Segment Start: Material provided

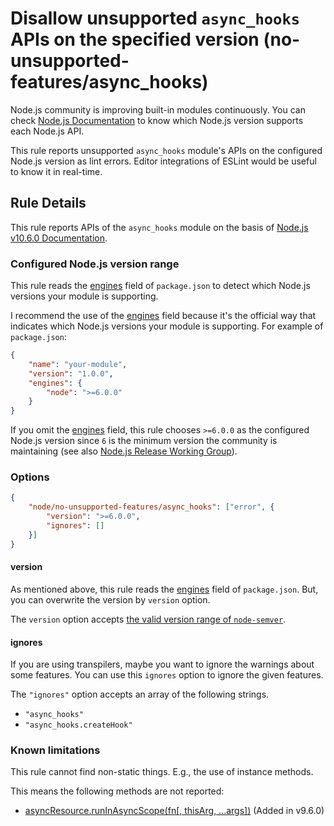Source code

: # Disallow unsupported `async_hooks` APIs on the specified version (no-unsupported-features/async_hooks)

Node.js community is improving built-in modules continuously.
You can check [Node.js Documentation](https://nodejs.org/api/) to know which Node.js version supports each Node.js API.

This rule reports unsupported `async_hooks` module's APIs on the configured Node.js version as lint errors.
Editor integrations of ESLint would be useful to know it in real-time.

## Rule Details

This rule reports APIs of the `async_hooks` module on the basis of [Node.js v10.6.0 Documentation](https://nodejs.org/docs/v10.6.0/api/async_hooks.html).

### Configured Node.js version range

This rule reads the [engines] field of `package.json` to detect which Node.js versions your module is supporting.

I recommend the use of the [engines] field because it's the official way that indicates which Node.js versions your module is supporting.
For example of `package.json`:

```json
{
    "name": "your-module",
    "version": "1.0.0",
    "engines": {
        "node": ">=6.0.0"
    }
}
```

If you omit the [engines] field, this rule chooses `>=6.0.0` as the configured Node.js version since `6` is the minimum version the community is maintaining (see also [Node.js Release Working Group](https://github.com/nodejs/Release#readme)).

### Options

```json
{
    "node/no-unsupported-features/async_hooks": ["error", {
        "version": ">=6.0.0",
        "ignores": []
    }]
}
```

#### version

As mentioned above, this rule reads the [engines] field of `package.json`.
But, you can overwrite the version by `version` option.

The `version` option accepts [the valid version range of `node-semver`](https://github.com/npm/node-semver#range-grammar).

#### ignores

If you are using transpilers, maybe you want to ignore the warnings about some features.
You can use this `ignores` option to ignore the given features.

The `"ignores"` option accepts an array of the following strings.

- `"async_hooks"`
- `"async_hooks.createHook"`

### Known limitations

This rule cannot find non-static things.
E.g., the use of instance methods.

This means the following methods are not reported:

- [asyncResource.runInAsyncScope(fn[, thisArg, ...args])](https://nodejs.org/docs/v10.6.0/api/async_hooks.html#async_hooks_asyncresource_runinasyncscope_fn_thisarg_args) (Added in v9.6.0)

[engines]: https://docs.npmjs.com/files/package.json#engines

Segment End: Material provided

__Exercise objective__. Repeat the preceding records precisely, and leave every picture out of the copy.

__Result below__.
Source code

: # Disallow unsupported `async_hooks` APIs on the specified version (no-unsupported-features/async_hooks)

Node.js community is improving built-in modules continuously.
You can check [Node.js Documentation](https://nodejs.org/api/) to know which Node.js version supports each Node.js API.

This rule reports unsupported `async_hooks` module's APIs on the configured Node.js version as lint errors.
Editor integrations of ESLint would be useful to know it in real-time.

## Rule Details

This rule reports APIs of the `async_hooks` module on the basis of [Node.js v10.6.0 Documentation](https://nodejs.org/docs/v10.6.0/api/async_hooks.html).

### Configured Node.js version range

This rule reads the [engines] field of `package.json` to detect which Node.js versions your module is supporting.

I recommend the use of the [engines] field because it's the official way that indicates which Node.js versions your module is supporting.
For example of `package.json`:

```json
{
    "name": "your-module",
    "version": "1.0.0",
    "engines": {
        "node": ">=6.0.0"
    }
}
```

If you omit the [engines] field, this rule chooses `>=6.0.0` as the configured Node.js version since `6` is the minimum version the community is maintaining (see also [Node.js Release Working Group](https://github.com/nodejs/Release#readme)).

### Options

```json
{
    "node/no-unsupported-features/async_hooks": ["error", {
        "version": ">=6.0.0",
        "ignores": []
    }]
}
```

#### version

As mentioned above, this rule reads the [engines] field of `package.json`.
But, you can overwrite the version by `version` option.

The `version` option accepts [the valid version range of `node-semver`](https://github.com/npm/node-semver#range-grammar).

#### ignores

If you are using transpilers, maybe you want to ignore the warnings about some features.
You can use this `ignores` option to ignore the given features.

The `"ignores"` option accepts an array of the following strings.

- `"async_hooks"`
- `"async_hooks.createHook"`

### Known limitations

This rule cannot find non-static things.
E.g., the use of instance methods.

This means the following methods are not reported:

- [asyncResource.runInAsyncScope(fn[, thisArg, ...args])](https://nodejs.org/docs/v10.6.0/api/async_hooks.html#async_hooks_asyncresource_runinasyncscope_fn_thisarg_args) (Added in v9.6.0)

[engines]: https://docs.npmjs.com/files/package.json#engines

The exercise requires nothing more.